Título: Processo eleitoral começou com desistência de Aécio
Autor:
Fonte: Valor Econômico, 22/12/2009, Opinião, p. A12

Não por vontade das partes, mas por contingência, 2009 termina com as definições do pleito de 2010 na mesa da ceia. José Serra (PSDB) pretendia adiar a decisão sobre sua candidatura para março, mas a desistência do seu concorrente interno, Aécio Neves, jogou a disputa no seu colo: o governador paulista não deve ter outra alternativa senão a de ser o candidato da oposição à sucessão do presidente Luiz Inácio Lula da Silva (PT). A desistência de Aécio teve o poder que os grupos internos e do DEM não tiveram: o de definir o candidato do PSDB à sucessão presidencial antes que baixassem as cortinas do ano velho. Não há nenhum indício de que o governador de Minas tenha se declarado fora do páreo porque está no páreo, ou que tenha desistido de ser o candidato a presidente para humildemente figurar como vice de Serra. O único dado palpável é que desistiu. Não há lógica que justifique a tese de que Aécio renunciou a disputar internamente a legenda do PSDB à Presidência para ser menos que isso, mero candidato a vice. Não parece ser esse o perfil do governador mineiro.

O processo eleitoral começa junto com o ano novo, apesar de a data oficial do seu início ser apenas em junho, quando a lei permite a realização das convenções partidárias. Não há como segurar um quadro eleitoral em que as partes da disputa estão tão definidas e trancá-lo na gaveta. Os dados estão colocados: Serra é o candidato oposicionista mais forte e começa como o favorito da disputa - a não ser que se arrependa e sujeite o seu futuro na política nacional a rancores de aliados; a ministra Dilma Rousseff, candidata do PT, é aquela que com ele polariza, mesmo dividindo os votos com mais um candidato governista, o deputado Ciro Gomes (PSB), e com uma outra candidata à sua esquerda, Marina Silva (PV). A última pesquisa Datafolha, publicada no domingo, mostra que a polarização não é apenas uma hipótese, mas uma realidade sobre a qual as campanhas obrigatoriamente se debruçarão.

As pesquisas e as movimentações no tabuleiro eleitoral mostram também que as eleições presidenciais não serão um passeio para nenhum contendor. Serra começa com vantagens e enfrenta uma candidata neófita em eleições, mas seu principal adversário é a alta popularidade do presidente Luiz Inácio Lula da Silva. Na pesquisa Datafolha do último fim de semana, Lula registrou o recorde de 72% de aprovação. Desde que Lula pendurou a ministra a tiracolo e colou nela, de forma inequívoca, a sua etiqueta, Dilma tem subido nas pesquisas de forma sustentada. Na última do ano, consolidou-se como a segunda colocada, mesmo dividindo votos com Ciro Gomes, que tem recall da disputa presidencial de 2002.
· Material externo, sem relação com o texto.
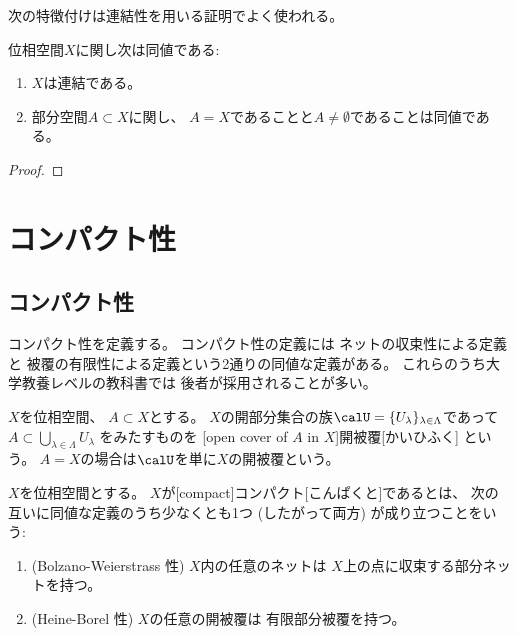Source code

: \documentclass[report]{jlreq}
\begin{document}
\begin{definition}[局所連結]
    \TODO{}
\end{definition}

次の特徴付けは連結性を用いる証明でよく使われる。

\begin{proposition}[連結性の特徴付け]
    位相空間$X$に関し次は同値である:
    \begin{enumerate}
        \item $X$は連結である。
        \item 部分空間$A \subset X$に関し、
            $A = X$であることと$A \neq \emptyset$であることは同値である。
    \end{enumerate}
\end{proposition}

\begin{proof}
    \TODO{}
\end{proof}


%
\chapter{コンパクト性}

%
\section{コンパクト性}

コンパクト性を定義する。
コンパクト性の定義には
ネットの収束性による定義と
被覆の有限性による定義という2通りの同値な定義がある。
これらのうち大学教養レベルの教科書では
後者が採用されることが多い。

\begin{definition}[開被覆]
    $X$を位相空間、
    $A \subset X$とする。
    $X$の開部分集合の族$\calU = \{ U_\lambda \}_{\lambda \in \Lambda}$であって
    $A \subset \bigcup_{\lambda \in \Lambda} U_\lambda$
    をみたすものを
    [open cover of $A$ in $X$]{開被覆}[かいひふく]
    という。
    $A = X$の場合は$\calU$を単に$X$の開被覆という。
\end{definition}

\begin{definition}[コンパクト]
    $X$を位相空間とする。
    $X$が[compact]{コンパクト}[こんぱくと]であるとは、
    次の互いに同値な定義のうち少なくとも1つ (したがって両方)
    が成り立つことをいう:
    \begin{enumerate}
        \item (Bolzano-Weierstrass 性)
            $X$内の任意のネットは
            $X$上の点に収束する部分ネットを持つ。
        \item (Heine-Borel 性)
            $X$の任意の開被覆は
            有限部分被覆を持つ。
    \end{enumerate}
\end{definition}
\end{document}
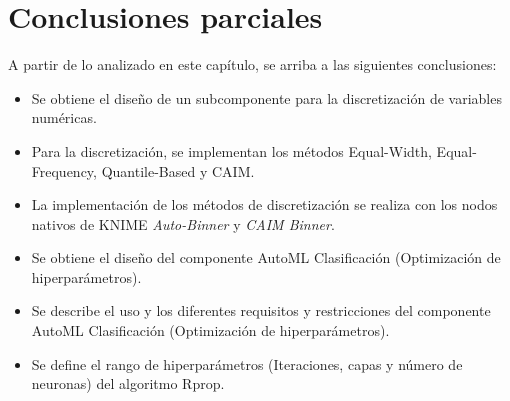 \section{Conclusiones parciales}
A partir de lo analizado en este capítulo, se arriba a las siguientes conclusiones:
\begin{itemize}
	\item Se obtiene el diseño de un subcomponente para la discretización de variables numéricas.
	\item Para la discretización, se implementan los métodos Equal-Width, Equal-Frequency, Quantile-Based y CAIM.
	\item La implementación de los métodos de discretización se realiza con los nodos nativos de KNIME \textit{Auto-Binner} y \textit{CAIM Binner}.
	\item Se obtiene el diseño del componente AutoML Clasificación (Optimización de hiperparámetros).
	\item Se describe el uso y  los diferentes requisitos y restricciones del componente AutoML Clasificación (Optimización de hiperparámetros).
	\item Se define el rango de hiperparámetros (Iteraciones, capas y número de neuronas) del algoritmo Rprop.
\end{itemize}

\pagebreak

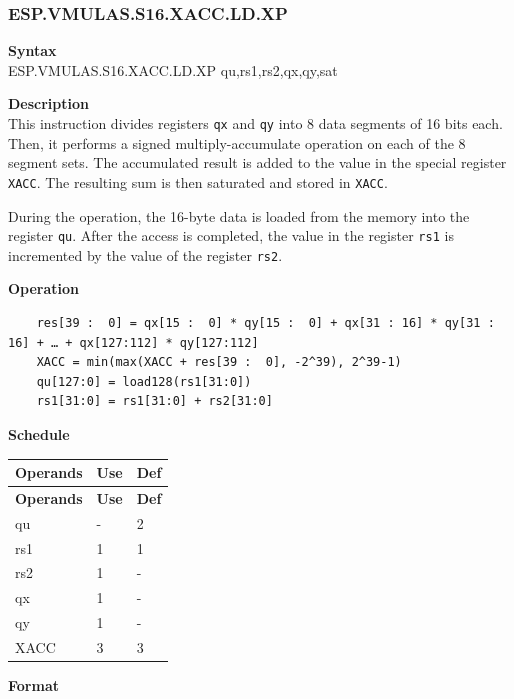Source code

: \newpage
\subsubsection{ESP.VMULAS.S16.XACC.LD.XP}\label{instruction:ESPVMULASS16XACCLDXP}
\textbf{Syntax}\\
ESP.VMULAS.S16.XACC.LD.XP qu,rs1,rs2,qx,qy,sat

\textbf{Description}\\
This instruction divides registers \lstinline{qx} and \lstinline{qy} into 8 data segments of 16 bits each. Then, it performs a signed multiply-accumulate operation on each of the 8 segment sets. The accumulated result is added to the value in the special register \lstinline{XACC}. The resulting sum is then saturated and stored in \lstinline{XACC}.

During the operation, the 16-byte data is loaded from the memory into the register \lstinline{qu}. After the access is completed, the value in the register \lstinline{rs1} is incremented by the value of the register \lstinline{rs2}.

\textbf{Operation}\\
\begin{lstlisting}
    res[39 :  0] = qx[15 :  0] * qy[15 :  0] + qx[31 : 16] * qy[31 : 16] + … + qx[127:112] * qy[127:112]
    XACC = min(max(XACC + res[39 :  0], -2^39), 2^39-1)
    qu[127:0] = load128(rs1[31:0])
    rs1[31:0] = rs1[31:0] + rs2[31:0]
\end{lstlisting}

\textbf{Schedule}\\
\begin{longtable}[c]{|l|l|l|}
    \hline
    \rowcolor{lightgray}
    \textbf{Operands} & \textbf{Use} & \textbf{Def} \\\hline
    \endfirsthead
    \hline
    \rowcolor{lightgray}
     \textbf{Operands} & \textbf{Use} & \textbf{Def} \\\hline
    \endhead
    \hline
    \endfoot

    qu & - & 2 \\\hline
    rs1 & 1 & 1 \\\hline
    rs2 & 1 & - \\\hline
     qx & 1 & - \\\hline
     qy & 1 & - \\\hline
     XACC & 3 & 3
\end{longtable}

\textbf{Format}\\


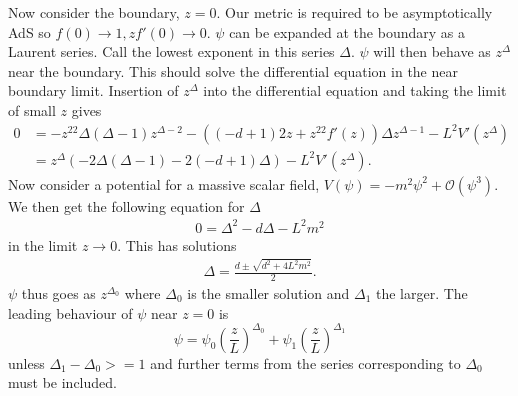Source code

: \documentclass[12pt]{report}
\begin{document}
Now consider the boundary, $z=0$. Our metric is required to be asymptotically AdS so $f(0)\rightarrow1, zf'(0)\rightarrow0$. $\psi$ can be expanded at the boundary as a Laurent series. Call the lowest exponent in this series $\Delta$. $\psi$ will then behave as $z^\Delta$ near the boundary. This should solve the differential equation in the near boundary limit. Insertion of $z^\Delta$ into the differential equation and taking the limit of small $z$ gives
\begin{equation}
\begin{split}
0&=-z^22\Delta(\Delta-1)z^{\Delta-2}-\left((-d+1)2z + z^22f'(z)\right)\Delta z^{\Delta-1} -L^2V'(z^{\Delta})\\
&=z^{\Delta}\left(-2\Delta(\Delta-1)-2(-d+1)\Delta\right)-L^2V'(z^{\Delta}).
\end{split}
\end{equation}
Now consider a potential for a massive scalar field, $V(\psi)=-m^2\psi^2+\mathcal{O}(\psi^3)$. We then get the following equation for $\Delta$
\begin{equation}
\begin{split}
0=\Delta^2-d\Delta-L^2m^2
\end{split}
\end{equation}
in the limit $z\rightarrow0$. This has solutions
\begin{equation}
\begin{split}
\Delta=\frac{d\pm\sqrt{d^2+4L^2m^2}}{2}.
\end{split}
\end{equation}
$\psi$ thus goes as $z^{\Delta_0}$ where $\Delta_0$ is the smaller solution and $\Delta_1$ the larger. The leading behaviour of $\psi$ near $z=0$ is
\begin{equation}
 \psi=\psi_0\left(\frac{z}{L}\right)^{\Delta_0}+\psi_1\left(\frac{z}{L}\right)^{\Delta_1}
\end{equation}
unless $\Delta_1-\Delta_0>=1$ and further terms from the series corresponding to $\Delta_0$ must be included.\\
\end{document}
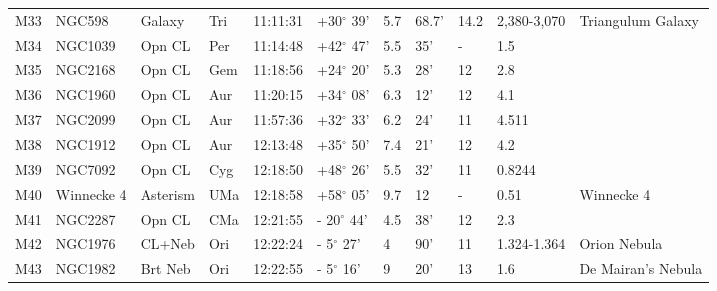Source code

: \documentclass[10pt,twoside,a4paper,english]{article}
\begin{document}
\begin{longtable}{@{}lllllllllll@{}}
M33        & NGC598      & Galaxy     & Tri       & 11:11:31 & +30$^{\circ}$ 39'  & 5.7       & 68.7'                & 14.2     & 2,380-3,070         & Triangulum Galaxy                         \\ 
M34        & NGC1039     & Opn CL     & Per       & 11:14:48 & +42$^{\circ}$ 47'  & 5.5       & 35'                  & -        & 1.5                 &                                           \\ 
M35        & NGC2168     & Opn CL     & Gem       & 11:18:56 & +24$^{\circ}$ 20'  & 5.3       & 28'                  & 12       & 2.8                 &                                           \\ 
M36        & NGC1960     & Opn CL     & Aur       & 11:20:15 & +34$^{\circ}$ 08'  & 6.3       & 12'                  & 12       & 4.1                 &                                           \\ 
M37        & NGC2099     & Opn CL     & Aur       & 11:57:36 & +32$^{\circ}$ 33'  & 6.2       & 24'                  & 11       & 4.511               &                                           \\ 
M38        & NGC1912     & Opn CL     & Aur       & 12:13:48 & +35$^{\circ}$ 50'  & 7.4       & 21'                  & 12       & 4.2                 &                                           \\ 
M39        & NGC7092     & Opn CL     & Cyg       & 12:18:50 & +48$^{\circ}$ 26'  & 5.5       & 32'                  & 11       & 0.8244              &                                           \\ 
M40        & Winnecke 4  & Asterism   & UMa       & 12:18:58 & +58$^{\circ}$ 05'  & 9.7       & 12                   & -        & 0.51                & Winnecke 4                                \\ 
M41        & NGC2287     & Opn CL     & CMa       & 12:21:55 & - 20$^{\circ}$ 44' & 4.5       & 38'                  & 12       & 2.3                 &                                           \\ 
M42        & NGC1976     & CL+Neb     & Ori       & 12:22:24 & - 5$^{\circ}$ 27'  & 4         & 90'                  & 11       & 1.324-1.364         & Orion Nebula                              \\ 
M43        & NGC1982     & Brt Neb    & Ori       & 12:22:55 & - 5$^{\circ}$ 16'  & 9         & 20'                  & 13       & 1.6                 & De Mairan's Nebula                        \\ 

\end{longtable}
\end{document}
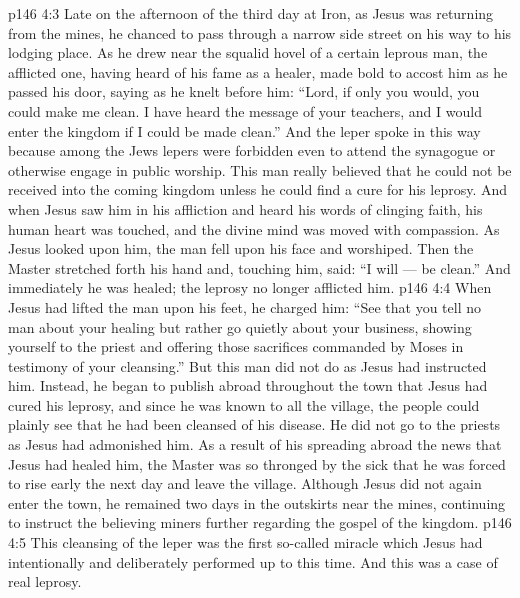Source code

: \vs p146 4:3 \pc Late on the afternoon of the third day at Iron, as Jesus was returning from the mines, he chanced to pass through a narrow side street on his way to his lodging place. As he drew near the squalid hovel of a certain leprous man, the afflicted one, having heard of his fame as a healer, made bold to accost him as he passed his door, saying as he knelt before him: “Lord, if only you would, you could make me clean. I have heard the message of your teachers, and I would enter the kingdom if I could be made clean.” And the leper spoke in this way because among the Jews lepers were forbidden even to attend the synagogue or otherwise engage in public worship. This man really believed that he could not be received into the coming kingdom unless he could find a cure for his leprosy. And when Jesus saw him in his affliction and heard his words of clinging faith, his human heart was touched, and the divine mind was moved with compassion. As Jesus looked upon him, the man fell upon his face and worshiped. Then the Master stretched forth his hand and, touching him, said: \textcolor{ubdarkred}{“I will --- be clean.”} And immediately he was healed; the leprosy no longer afflicted him.
\vs p146 4:4 When Jesus had lifted the man upon his feet, he charged him: \textcolor{ubdarkred}{“See that you tell no man about your healing but rather go quietly about your business, showing yourself to the priest and offering those sacrifices commanded by Moses in testimony of your cleansing.”} But this man did not do as Jesus had instructed him. Instead, he began to publish abroad throughout the town that Jesus had cured his leprosy, and since he was known to all the village, the people could plainly see that he had been cleansed of his disease. He did not go to the priests as Jesus had admonished him. As a result of his spreading abroad the news that Jesus had healed him, the Master was so thronged by the sick that he was forced to rise early the next day and leave the village. Although Jesus did not again enter the town, he remained two days in the outskirts near the mines, continuing to instruct the believing miners further regarding the gospel of the kingdom.
\vs p146 4:5 This cleansing of the leper was the first so\hyp{}called miracle which Jesus had intentionally and deliberately performed up to this time. And this was a case of real leprosy.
Serra está em primeiro lugar nas pesquisas desde sempre e se manteve como o mais bem colocado candidato da oposição contra a petista Dilma Rousseff. A subida das intenções de votos na ministra, no entanto, indica que existem chances de a oposição ganhar ou perder: a polarização torna a disputa equilibrada. Não existe completa solidez na posição do candidato favorito, a começar pelos votos que Aécio Neves pode teoricamente suprimir ao se retirar para Minas. O Estado é o segundo colégio eleitoral do país e em 2006, sem apoio firme do governador mineiro ao então candidato tucano, Geraldo Alckmin, os votos presidenciais foram descarregados no presidente Lula. Aécio foi reeleito com sobra de votos; Lula também teve votos sobrando no Estado de Aécio. Não há nenhuma lei que defina a transferência de votos tucanos em Minas para Serra.

Os obstáculos que Serra enfrentará no segundo colégio eleitoral do país, certamente Dilma terá no primeiro, São Paulo. O Estado, que tem quase um quarto dos votos nacionais, é um reduto tucano. Não é fora de propósito, nessas circunstâncias, a opinião do presidente Lula sobre o PT paulista, declarada em coletiva à imprensa ontem, no Palácio do Planalto. Segundo Lula, o PT paulista deveria olhar para além dos seus tradicionais aliados de esquerda no Estado e encontrar o seu "José de Alencar" - uma alusão ao seu vice, empresário que quebrou o preconceito do eleitor contra o PT nas eleições de 2002 e em 2006.

As dificuldades de ambos os lados e o dado insofismável de que Serra e Dilma estarão no centro da disputa eleitoral indicam para 2010 uma renhida disputa eleitoral. Em qualquer hipótese, que vença mais uma vez a democracia.